**Task requirements**
Below are the entries; count the lines in them that contain the word "align" and give only the number.

┌──

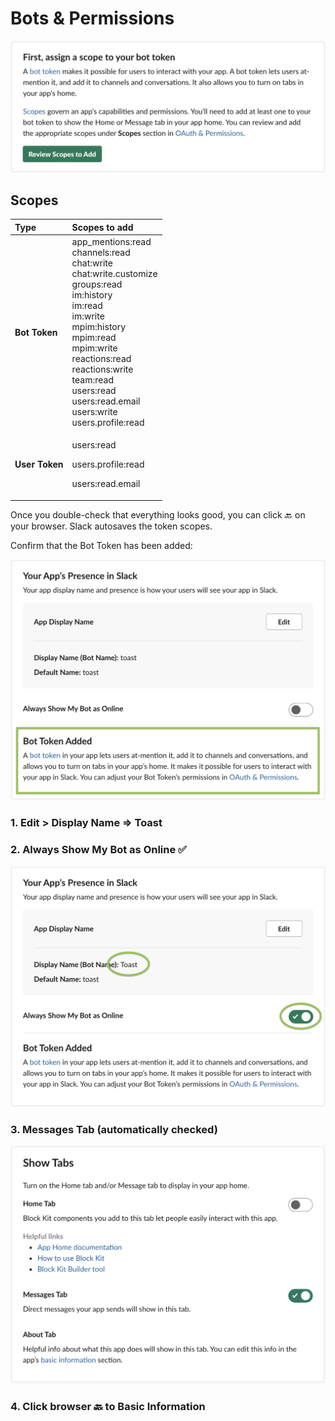 # Bots & Permissions

![](../../../.gitbook/assets/image%20%2822%29.png)

## Scopes

<table>
  <thead>
    <tr>
      <th style="text-align:left">Type</th>
      <th style="text-align:left">Scopes to add</th>
    </tr>
  </thead>
  <tbody>
    <tr>
      <td style="text-align:left"><b>Bot Token</b>
      </td>
      <td style="text-align:left">app_mentions:read
        <br />channels:read
        <br />chat:write
        <br />chat:write.customize
        <br />groups:read
        <br />im:history
        <br />im:read
        <br />im:write
        <br />mpim:history
        <br />mpim:read
        <br />mpim:write
        <br />reactions:read
        <br />reactions:write
        <br />team:read
        <br />users:read
        <br />users:read.email
        <br />users:write
        <br />users.profile:read</td>
    </tr>
    <tr>
      <td style="text-align:left"><b>User Token</b>
      </td>
      <td style="text-align:left">
        <p>users:read</p>
        <p>users.profile:read</p>
        <p>users:read.email</p>
      </td>
    </tr>
  </tbody>
</table>

Once you double-check that everything looks good, you can click  🔙   on your browser. Slack autosaves the token scopes.

Confirm that the Bot Token has been added:

![](../../../.gitbook/assets/image%20%2827%29.png)

### 1. Edit &gt; Display Name =&gt; Toast

### 2. Always Show My Bot as Online ✅

![](../../../.gitbook/assets/image%20%2818%29.png)

### 3. Messages Tab \(automatically checked\)

![](../../../.gitbook/assets/image%20%2823%29.png)

### 4. Click browser  🔙  to Basic Information

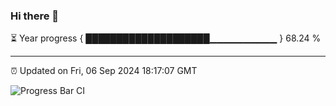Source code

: ### Hi there 👋

⏳ Year progress { ████████████████████▁▁▁▁▁▁▁▁▁▁ } 68.24 %

---

⏰ Updated on Fri, 06 Sep 2024 18:17:07 GMT

![Progress Bar CI](https://github.com/liununu/liununu/workflows/Progress%20Bar%20CI/badge.svg)
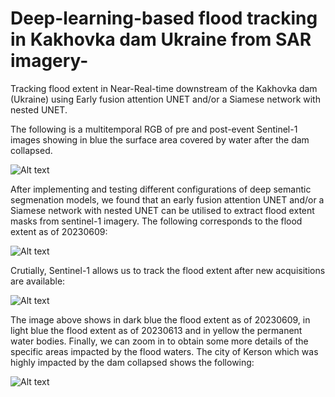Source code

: # Deep-learning-based flood tracking in Kakhovka dam Ukraine from SAR imagery-
Tracking flood extent in Near-Real-time downstream of the Kakhovka dam (Ukraine) using Early fusion attention UNET and/or a Siamese network with nested UNET.

The following is a multitemporal RGB of pre and post-event Sentinel-1 images showing in blue the surface area covered by water after the dam collapsed. 

![Alt text](./Flood_tracking_maps/20230609_S1_Multitemporal_RGB.png?raw=true "Kakhovka dam flood extent (Ukraine)")

After implementing and testing different configurations of deep semantic segmenation models, we found that an early fusion attention UNET and/or a Siamese network with nested UNET can be utilised to extract flood extent masks from sentinel-1 imagery. The following corresponds to the flood extent as of 20230609:

![Alt text](./Flood_tracking_maps/20230609_S1_Flood_extent.png?raw=true "Kakhovka dam flood extent (Ukraine)")

Crutially, Sentinel-1 allows us to track the flood extent after new acquisitions are available: 

![Alt text](./Flood_tracking_maps/20230613_Flood_tracking.png?raw=true "Kakhovka dam flood extent (Ukraine)")

The image above shows in dark blue the flood extent as of 20230609, in light blue the flood extent as of 20230613 and in yellow the permanent water bodies. Finally, we can zoom in to obtain some more details of the specific areas impacted by the flood waters. The city of Kerson which was highly impacted by the dam collapsed shows the following:

![Alt text](./Flood_tracking_maps/20230613_Kerson_zoom2.png?raw=true "Kakhovka dam flood extent (Ukraine)")



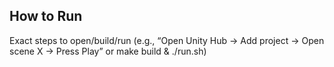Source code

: ## How to Run
Exact steps to open/build/run (e.g., “Open Unity Hub → Add project → Open scene X → Press Play” or make build & ./run.sh)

└──

**Answer box**
6